» WHAT THIS TASK INVOLVES
An exact reproduction of the lines below, from the first through the one with "or maktab) were almost the only", is the whole answer; pictures have no place in it.

» GIVEN RECORDS

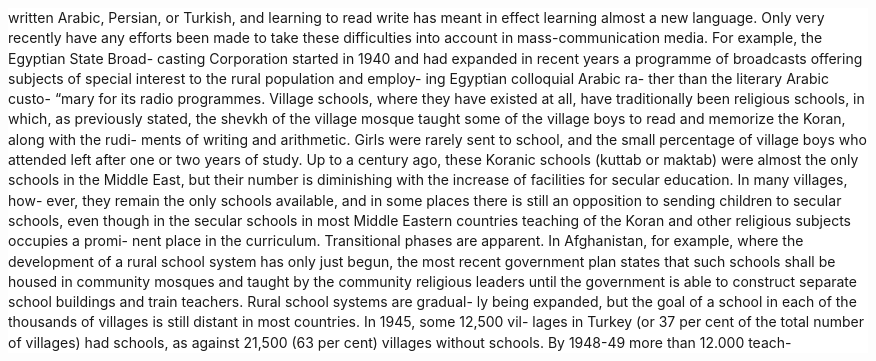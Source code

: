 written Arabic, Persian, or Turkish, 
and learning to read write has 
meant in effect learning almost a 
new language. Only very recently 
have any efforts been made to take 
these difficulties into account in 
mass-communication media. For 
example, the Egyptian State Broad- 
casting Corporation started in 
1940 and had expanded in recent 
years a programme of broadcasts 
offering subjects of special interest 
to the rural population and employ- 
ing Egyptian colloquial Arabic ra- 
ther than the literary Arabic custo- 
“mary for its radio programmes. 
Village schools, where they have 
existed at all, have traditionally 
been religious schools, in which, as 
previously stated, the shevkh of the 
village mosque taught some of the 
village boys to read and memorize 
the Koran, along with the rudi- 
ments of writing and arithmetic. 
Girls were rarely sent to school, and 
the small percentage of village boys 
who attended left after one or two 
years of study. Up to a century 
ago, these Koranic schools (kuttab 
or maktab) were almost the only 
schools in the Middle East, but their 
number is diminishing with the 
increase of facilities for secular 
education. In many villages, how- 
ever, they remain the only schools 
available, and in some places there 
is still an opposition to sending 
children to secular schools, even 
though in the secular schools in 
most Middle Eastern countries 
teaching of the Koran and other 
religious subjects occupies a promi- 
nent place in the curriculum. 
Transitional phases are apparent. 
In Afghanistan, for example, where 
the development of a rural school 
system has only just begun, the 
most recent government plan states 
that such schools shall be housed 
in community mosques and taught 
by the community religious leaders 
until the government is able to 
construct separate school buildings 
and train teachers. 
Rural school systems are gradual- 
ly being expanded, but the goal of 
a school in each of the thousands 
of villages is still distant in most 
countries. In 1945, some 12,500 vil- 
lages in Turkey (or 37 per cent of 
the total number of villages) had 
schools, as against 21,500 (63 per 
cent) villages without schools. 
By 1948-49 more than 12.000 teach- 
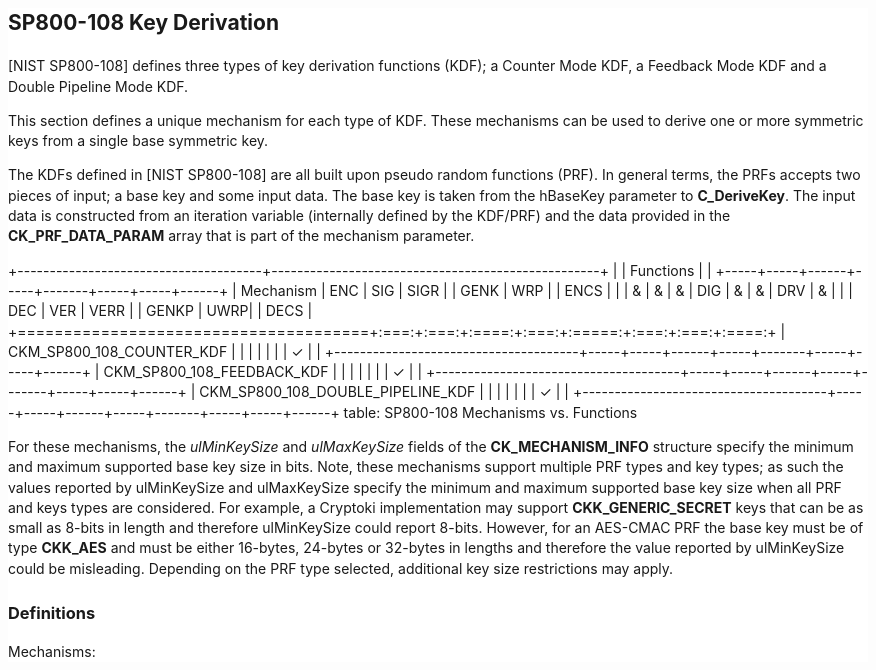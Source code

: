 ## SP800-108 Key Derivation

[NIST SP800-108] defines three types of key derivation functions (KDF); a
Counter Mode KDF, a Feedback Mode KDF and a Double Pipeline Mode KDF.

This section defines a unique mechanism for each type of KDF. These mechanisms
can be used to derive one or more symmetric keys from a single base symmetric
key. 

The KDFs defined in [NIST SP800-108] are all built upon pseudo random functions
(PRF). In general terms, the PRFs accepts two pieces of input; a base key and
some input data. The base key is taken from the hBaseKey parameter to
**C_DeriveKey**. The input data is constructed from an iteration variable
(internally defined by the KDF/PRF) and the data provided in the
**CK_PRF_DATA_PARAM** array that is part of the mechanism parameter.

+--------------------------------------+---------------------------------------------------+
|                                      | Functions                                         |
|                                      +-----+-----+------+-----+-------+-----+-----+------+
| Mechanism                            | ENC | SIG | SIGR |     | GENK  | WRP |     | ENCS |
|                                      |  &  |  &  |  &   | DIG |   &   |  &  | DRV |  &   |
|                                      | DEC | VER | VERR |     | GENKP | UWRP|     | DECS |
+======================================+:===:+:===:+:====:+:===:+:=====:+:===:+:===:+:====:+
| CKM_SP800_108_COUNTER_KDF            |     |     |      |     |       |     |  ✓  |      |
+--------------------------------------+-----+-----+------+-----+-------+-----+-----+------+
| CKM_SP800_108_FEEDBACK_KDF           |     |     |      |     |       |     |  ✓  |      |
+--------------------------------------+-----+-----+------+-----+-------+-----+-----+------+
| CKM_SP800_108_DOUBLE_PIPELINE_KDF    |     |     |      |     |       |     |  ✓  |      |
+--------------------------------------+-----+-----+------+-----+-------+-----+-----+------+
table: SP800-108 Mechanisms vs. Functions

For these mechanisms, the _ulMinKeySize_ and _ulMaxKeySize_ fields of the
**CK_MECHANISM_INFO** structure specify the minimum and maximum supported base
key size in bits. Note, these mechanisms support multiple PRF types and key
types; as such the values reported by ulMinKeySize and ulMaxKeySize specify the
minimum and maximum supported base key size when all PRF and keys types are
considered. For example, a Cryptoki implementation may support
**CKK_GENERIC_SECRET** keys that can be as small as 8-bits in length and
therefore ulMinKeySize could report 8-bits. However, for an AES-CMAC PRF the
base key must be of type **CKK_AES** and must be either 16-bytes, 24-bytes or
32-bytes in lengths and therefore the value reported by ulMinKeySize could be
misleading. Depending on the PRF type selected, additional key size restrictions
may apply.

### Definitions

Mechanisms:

» RESULT OF THE EXERCISE
Source code

: written Arabic, Persian, or Turkish, 
and learning to read write has 
meant in effect learning almost a 
new language. Only very recently 
have any efforts been made to take 
these difficulties into account in 
mass-communication media. For 
example, the Egyptian State Broad- 
casting Corporation started in 
1940 and had expanded in recent 
years a programme of broadcasts 
offering subjects of special interest 
to the rural population and employ- 
ing Egyptian colloquial Arabic ra- 
ther than the literary Arabic custo- 
“mary for its radio programmes. 
Village schools, where they have 
existed at all, have traditionally 
been religious schools, in which, as 
previously stated, the shevkh of the 
village mosque taught some of the 
village boys to read and memorize 
the Koran, along with the rudi- 
ments of writing and arithmetic. 
Girls were rarely sent to school, and 
the small percentage of village boys 
who attended left after one or two 
years of study. Up to a century 
ago, these Koranic schools (kuttab 
or maktab) were almost the only 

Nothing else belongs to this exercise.